WHAT THE TASK ASKS> With pictures omitted, restate the data word for word.
^^^^
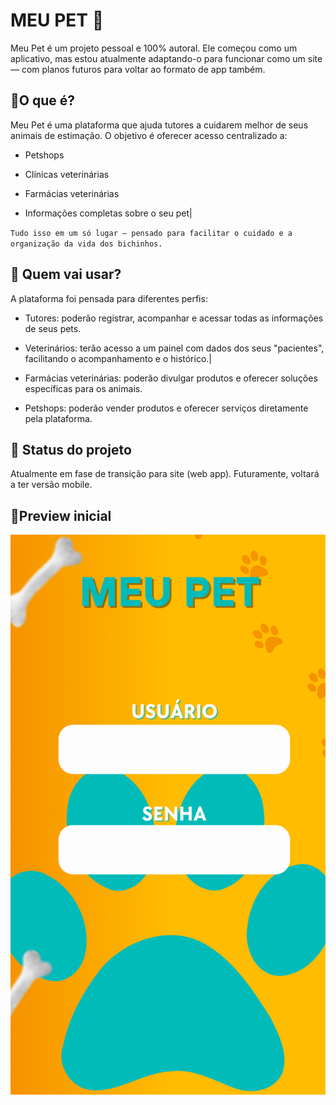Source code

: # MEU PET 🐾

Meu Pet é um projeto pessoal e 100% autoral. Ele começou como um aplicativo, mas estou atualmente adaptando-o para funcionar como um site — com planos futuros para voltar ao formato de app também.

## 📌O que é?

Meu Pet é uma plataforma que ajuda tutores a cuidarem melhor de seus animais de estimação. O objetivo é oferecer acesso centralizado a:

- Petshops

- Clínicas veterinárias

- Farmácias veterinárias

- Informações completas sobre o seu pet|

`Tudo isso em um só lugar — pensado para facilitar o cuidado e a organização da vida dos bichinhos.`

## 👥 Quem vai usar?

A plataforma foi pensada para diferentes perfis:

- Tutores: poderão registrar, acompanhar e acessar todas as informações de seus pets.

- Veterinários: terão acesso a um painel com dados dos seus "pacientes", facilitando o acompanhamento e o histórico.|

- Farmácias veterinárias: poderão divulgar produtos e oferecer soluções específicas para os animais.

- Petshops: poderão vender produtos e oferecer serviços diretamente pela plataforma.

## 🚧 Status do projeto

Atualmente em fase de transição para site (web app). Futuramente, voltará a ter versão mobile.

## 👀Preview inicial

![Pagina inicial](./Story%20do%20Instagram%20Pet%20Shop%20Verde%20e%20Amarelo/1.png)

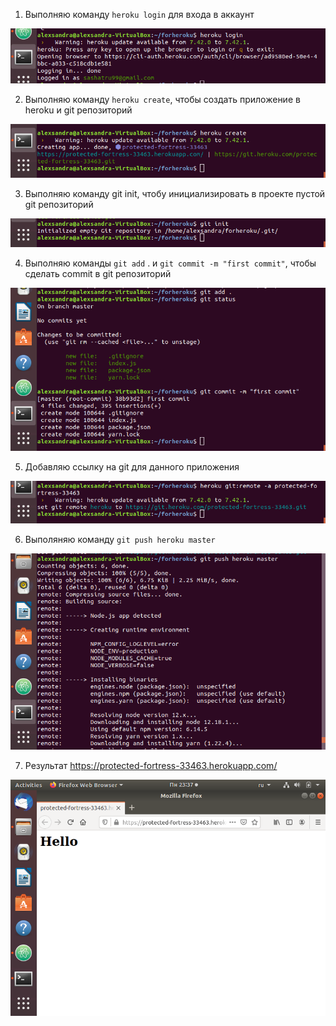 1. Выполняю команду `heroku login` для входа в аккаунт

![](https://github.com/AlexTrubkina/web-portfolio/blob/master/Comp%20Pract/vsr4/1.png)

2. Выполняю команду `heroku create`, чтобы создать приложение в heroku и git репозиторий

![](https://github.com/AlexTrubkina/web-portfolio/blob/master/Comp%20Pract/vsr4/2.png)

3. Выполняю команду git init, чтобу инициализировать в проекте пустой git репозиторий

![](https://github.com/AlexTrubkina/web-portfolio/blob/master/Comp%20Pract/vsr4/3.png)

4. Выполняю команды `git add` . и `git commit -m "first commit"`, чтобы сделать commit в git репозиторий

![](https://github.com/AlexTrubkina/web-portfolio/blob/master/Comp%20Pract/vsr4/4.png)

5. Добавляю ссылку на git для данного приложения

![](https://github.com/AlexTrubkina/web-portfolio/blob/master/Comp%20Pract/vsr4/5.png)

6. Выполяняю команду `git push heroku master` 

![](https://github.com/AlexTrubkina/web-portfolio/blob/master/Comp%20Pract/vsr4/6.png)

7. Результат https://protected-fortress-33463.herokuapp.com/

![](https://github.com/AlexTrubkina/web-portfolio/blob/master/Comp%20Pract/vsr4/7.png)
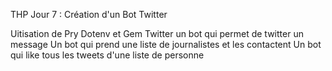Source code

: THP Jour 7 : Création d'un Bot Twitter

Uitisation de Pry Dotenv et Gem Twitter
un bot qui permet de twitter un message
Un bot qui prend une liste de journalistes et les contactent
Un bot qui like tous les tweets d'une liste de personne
^^^^
SOLVED EXERCISE>
Source code

: # MEU PET 🐾

Meu Pet é um projeto pessoal e 100% autoral. Ele começou como um aplicativo, mas estou atualmente adaptando-o para funcionar como um site — com planos futuros para voltar ao formato de app também.

## 📌O que é?

Meu Pet é uma plataforma que ajuda tutores a cuidarem melhor de seus animais de estimação. O objetivo é oferecer acesso centralizado a:

- Petshops

- Clínicas veterinárias

- Farmácias veterinárias

- Informações completas sobre o seu pet|

`Tudo isso em um só lugar — pensado para facilitar o cuidado e a organização da vida dos bichinhos.`

## 👥 Quem vai usar?

A plataforma foi pensada para diferentes perfis:

- Tutores: poderão registrar, acompanhar e acessar todas as informações de seus pets.

- Veterinários: terão acesso a um painel com dados dos seus "pacientes", facilitando o acompanhamento e o histórico.|

- Farmácias veterinárias: poderão divulgar produtos e oferecer soluções específicas para os animais.

- Petshops: poderão vender produtos e oferecer serviços diretamente pela plataforma.

## 🚧 Status do projeto

Atualmente em fase de transição para site (web app). Futuramente, voltará a ter versão mobile.

## 👀Preview inicial

![Pagina inicial](./Story%20do%20Instagram%20Pet%20Shop%20Verde%20e%20Amarelo/1.png)

 1. Выполняю команду `heroku login` для входа в аккаунт

![](https://github.com/AlexTrubkina/web-portfolio/blob/master/Comp%20Pract/vsr4/1.png)

2. Выполняю команду `heroku create`, чтобы создать приложение в heroku и git репозиторий

![](https://github.com/AlexTrubkina/web-portfolio/blob/master/Comp%20Pract/vsr4/2.png)

3. Выполняю команду git init, чтобу инициализировать в проекте пустой git репозиторий

![](https://github.com/AlexTrubkina/web-portfolio/blob/master/Comp%20Pract/vsr4/3.png)

4. Выполняю команды `git add` . и `git commit -m "first commit"`, чтобы сделать commit в git репозиторий

![](https://github.com/AlexTrubkina/web-portfolio/blob/master/Comp%20Pract/vsr4/4.png)

5. Добавляю ссылку на git для данного приложения

![](https://github.com/AlexTrubkina/web-portfolio/blob/master/Comp%20Pract/vsr4/5.png)

6. Выполяняю команду `git push heroku master` 

![](https://github.com/AlexTrubkina/web-portfolio/blob/master/Comp%20Pract/vsr4/6.png)

7. Результат https://protected-fortress-33463.herokuapp.com/

![](https://github.com/AlexTrubkina/web-portfolio/blob/master/Comp%20Pract/vsr4/7.png)
Source code

: THP Jour 7 : Création d'un Bot Twitter

Uitisation de Pry Dotenv et Gem Twitter
un bot qui permet de twitter un message
Un bot qui prend une liste de journalistes et les contactent
Un bot qui like tous les tweets d'une liste de personne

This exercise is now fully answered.